REQUIRED ACTION
Would you print the whole listing again, word for word?

AVAILABLE RECORDS
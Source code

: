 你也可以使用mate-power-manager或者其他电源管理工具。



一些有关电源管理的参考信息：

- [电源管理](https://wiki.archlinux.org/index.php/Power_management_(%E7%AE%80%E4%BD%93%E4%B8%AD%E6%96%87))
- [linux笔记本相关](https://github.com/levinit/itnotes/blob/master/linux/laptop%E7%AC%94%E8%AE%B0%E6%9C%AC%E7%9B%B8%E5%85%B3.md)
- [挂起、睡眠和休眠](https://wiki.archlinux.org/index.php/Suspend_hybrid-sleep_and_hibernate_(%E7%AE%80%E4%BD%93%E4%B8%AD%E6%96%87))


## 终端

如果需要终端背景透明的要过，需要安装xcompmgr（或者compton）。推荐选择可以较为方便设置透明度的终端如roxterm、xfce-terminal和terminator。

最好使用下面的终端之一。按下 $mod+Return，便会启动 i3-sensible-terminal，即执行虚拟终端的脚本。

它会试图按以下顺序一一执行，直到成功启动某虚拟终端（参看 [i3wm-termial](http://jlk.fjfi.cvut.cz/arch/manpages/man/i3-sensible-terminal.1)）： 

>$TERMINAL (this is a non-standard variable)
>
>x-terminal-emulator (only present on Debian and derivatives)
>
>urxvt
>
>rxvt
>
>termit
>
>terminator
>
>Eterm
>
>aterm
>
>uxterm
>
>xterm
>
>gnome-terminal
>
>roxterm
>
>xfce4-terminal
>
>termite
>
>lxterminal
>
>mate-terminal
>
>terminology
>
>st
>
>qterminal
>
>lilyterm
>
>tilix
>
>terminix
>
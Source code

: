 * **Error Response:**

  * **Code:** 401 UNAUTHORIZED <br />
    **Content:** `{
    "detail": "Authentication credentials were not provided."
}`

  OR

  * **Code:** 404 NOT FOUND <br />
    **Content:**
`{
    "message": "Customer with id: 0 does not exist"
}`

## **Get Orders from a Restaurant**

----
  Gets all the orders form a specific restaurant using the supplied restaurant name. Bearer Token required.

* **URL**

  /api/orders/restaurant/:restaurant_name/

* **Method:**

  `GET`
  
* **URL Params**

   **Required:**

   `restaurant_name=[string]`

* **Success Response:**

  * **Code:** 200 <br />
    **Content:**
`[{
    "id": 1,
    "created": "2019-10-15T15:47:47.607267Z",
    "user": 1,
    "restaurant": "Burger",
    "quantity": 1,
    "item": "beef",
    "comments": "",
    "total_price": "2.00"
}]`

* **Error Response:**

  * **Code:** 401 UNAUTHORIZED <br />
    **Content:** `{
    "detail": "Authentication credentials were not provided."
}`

RESPONSE
Source code

: 你也可以使用mate-power-manager或者其他电源管理工具。



一些有关电源管理的参考信息：

- [电源管理](https://wiki.archlinux.org/index.php/Power_management_(%E7%AE%80%E4%BD%93%E4%B8%AD%E6%96%87))
- [linux笔记本相关](https://github.com/levinit/itnotes/blob/master/linux/laptop%E7%AC%94%E8%AE%B0%E6%9C%AC%E7%9B%B8%E5%85%B3.md)
- [挂起、睡眠和休眠](https://wiki.archlinux.org/index.php/Suspend_hybrid-sleep_and_hibernate_(%E7%AE%80%E4%BD%93%E4%B8%AD%E6%96%87))


## 终端

如果需要终端背景透明的要过，需要安装xcompmgr（或者compton）。推荐选择可以较为方便设置透明度的终端如roxterm、xfce-terminal和terminator。

最好使用下面的终端之一。按下 $mod+Return，便会启动 i3-sensible-terminal，即执行虚拟终端的脚本。

它会试图按以下顺序一一执行，直到成功启动某虚拟终端（参看 [i3wm-termial](http://jlk.fjfi.cvut.cz/arch/manpages/man/i3-sensible-terminal.1)）： 

>$TERMINAL (this is a non-standard variable)
>
>x-terminal-emulator (only present on Debian and derivatives)
>
>urxvt
>
>rxvt
>
>termit
>
>terminator
>
>Eterm
>
>aterm
>
>uxterm
>
>xterm
>
>gnome-terminal
>
>roxterm
>
>xfce4-terminal
>
>termite
>
>lxterminal
>
>mate-terminal
>
>terminology
>
>st
>
>qterminal
>
>lilyterm
>
>tilix
>
>terminix
>
Source code

: * **Error Response:**

  * **Code:** 401 UNAUTHORIZED <br />
    **Content:** `{
    "detail": "Authentication credentials were not provided."
}`

  OR

  * **Code:** 404 NOT FOUND <br />
    **Content:**
`{
    "message": "Customer with id: 0 does not exist"
}`

## **Get Orders from a Restaurant**

----
  Gets all the orders form a specific restaurant using the supplied restaurant name. Bearer Token required.

* **URL**

  /api/orders/restaurant/:restaurant_name/

* **Method:**

  `GET`
  
* **URL Params**

   **Required:**

   `restaurant_name=[string]`

* **Success Response:**

  * **Code:** 200 <br />
    **Content:**
`[{
    "id": 1,
    "created": "2019-10-15T15:47:47.607267Z",
    "user": 1,
    "restaurant": "Burger",
    "quantity": 1,
    "item": "beef",
    "comments": "",
    "total_price": "2.00"
}]`

* **Error Response:**

  * **Code:** 401 UNAUTHORIZED <br />
    **Content:** `{
    "detail": "Authentication credentials were not provided."
}`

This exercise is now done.